Terry, who joined the team in 2006, takes up the story: “Once the boats were restored, they needed people to take them out on the water and attract visitors to the canals; the group was set up to facilitate that.”
The volunteers generously gave their time to pilot and maintain the craft and quickly bonded over their shared love of boats. Today, the team oversee four working vessels, Scorpio, Swift, Leo and Nansen, all lovingly restored and maintained at Icknield Wharf, near Birmingham.
The team carry out vital maintenance work on the fleet over the winter months, but when the weather gets warmer, they take the boats out on the water, attending festivals and events throughout the Midlands. “The idea is to meet the local community,” Joan tells us, “getting people onto the boats and showing them how the working families actually lived.”
Britain's second city was built on the sweat and toil of the men, women and children that worked the canals, and each boat tells a story. The pride of the fleet, Swift, is no exception. Built by Yarwoods in 1933 for Manchester chemical firm, Cowburn & Cowpar, it was one of eight motors all named after birds beginning with the letter ‘S', including Swan, Swift and Skylark.
In its heyday, Swift would have been operated by a single family, who worked, ate and slept aboard. “That's generally what happened,” Terry explains. “The company would build a fleet and then look for a family to live and work on it; the boat effectively became the family home.”
It was a hard life on board a working narrowboat, and even the children had to pitch in. As Joan tells us: “There was only ever one salary paid to the father, but the whole family was expected to work, including the children once they were above the age of about six.”
Swift was decommissioned and sold off in the mid-1950s, as the age of the working boat gradually petered out. Years later, it was picked up by the group and carefully restored, and today serves as a vivid reminder of a bygone era.
Over the years, Swift and its sister ships have played host to famous faces from King Charles to the rock band, Black Sabbath. They carried the Olympic torch along Birmingham's canals in 2012 and took pride of place in a flotilla to celebrate last year's Commonwealth Games. Throughout the summer they also offer boat tours and short trips from Birmingham's Roundhouse.
The team's real passion has always been sharing their love of narrowboats with the public, bringing the history of our canals to life through stories, boat tours and trips. “You get a real mix,” says Joan, “lots of families and children, people who were born and brought up on boats, and others who've never set foot on a boat before in their life.”
Heather tells a wonderful story about one of the many boat tours they run for local primary schools through our charity's explorers programme: “We were showing the children the tiny cabin where the family lived; how the kitchen table folded down, where the parents slept and the drawer that pulls out to make a cot for the baby.
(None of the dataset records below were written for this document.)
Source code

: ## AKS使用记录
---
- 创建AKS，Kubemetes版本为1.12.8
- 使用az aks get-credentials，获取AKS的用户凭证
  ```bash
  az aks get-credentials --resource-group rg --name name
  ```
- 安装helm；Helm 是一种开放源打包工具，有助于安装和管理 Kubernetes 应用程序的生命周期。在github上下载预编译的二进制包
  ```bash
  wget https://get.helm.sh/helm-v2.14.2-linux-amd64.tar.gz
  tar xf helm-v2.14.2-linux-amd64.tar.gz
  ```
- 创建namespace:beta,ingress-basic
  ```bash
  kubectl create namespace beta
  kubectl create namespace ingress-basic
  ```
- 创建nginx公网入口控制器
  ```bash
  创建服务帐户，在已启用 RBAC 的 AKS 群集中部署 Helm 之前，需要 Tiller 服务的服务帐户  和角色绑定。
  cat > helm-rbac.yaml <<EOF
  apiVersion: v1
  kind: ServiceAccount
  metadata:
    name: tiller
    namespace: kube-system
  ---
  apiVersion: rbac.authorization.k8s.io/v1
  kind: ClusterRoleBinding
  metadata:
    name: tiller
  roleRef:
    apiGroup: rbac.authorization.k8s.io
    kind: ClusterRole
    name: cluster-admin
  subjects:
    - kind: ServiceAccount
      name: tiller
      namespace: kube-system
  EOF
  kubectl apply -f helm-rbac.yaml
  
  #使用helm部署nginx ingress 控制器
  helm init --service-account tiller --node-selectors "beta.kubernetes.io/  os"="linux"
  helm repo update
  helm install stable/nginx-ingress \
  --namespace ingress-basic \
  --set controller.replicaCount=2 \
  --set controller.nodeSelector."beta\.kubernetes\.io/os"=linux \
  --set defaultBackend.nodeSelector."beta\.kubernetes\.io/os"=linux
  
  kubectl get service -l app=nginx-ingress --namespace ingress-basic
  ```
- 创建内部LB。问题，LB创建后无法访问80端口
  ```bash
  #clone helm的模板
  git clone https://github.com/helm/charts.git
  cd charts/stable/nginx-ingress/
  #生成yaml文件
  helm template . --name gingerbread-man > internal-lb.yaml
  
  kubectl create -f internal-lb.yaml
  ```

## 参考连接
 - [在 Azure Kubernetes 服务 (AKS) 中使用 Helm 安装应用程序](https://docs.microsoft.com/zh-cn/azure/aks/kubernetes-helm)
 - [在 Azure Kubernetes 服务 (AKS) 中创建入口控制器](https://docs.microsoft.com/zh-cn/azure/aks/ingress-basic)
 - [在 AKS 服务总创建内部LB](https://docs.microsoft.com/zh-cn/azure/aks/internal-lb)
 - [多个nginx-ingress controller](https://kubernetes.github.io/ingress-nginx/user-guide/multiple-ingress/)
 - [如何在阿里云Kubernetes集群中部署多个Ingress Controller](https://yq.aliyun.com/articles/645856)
And one small child put their hand up with a question…'What about the tooth fairy?' he said. ‘Where do they live?' Of course, me and all the teachers just fell about.”
The Heritage Working Boats Group is always looking for fresh faces to help them maintain the fleet and educate and engage the public at local events. As Terry can attest, you don't need to be a boater to apply: “I had no boating knowledge whatsoever,” he says. “It's great that you can take people from completely different backgrounds with different skills and there's still something for them to do. For example, we've got people in the group who maybe aren't the greatest boat steerers, but love going out and talking to people.”
Chris agrees that the group offers something for everyone: “I think all of us would say that the sense of achievement that comes from protecting this heritage and sharing it with the public adds something to all our lives. And then there's the pleasure that comes from just spending time outside on the water, it's so good for your wellbeing.”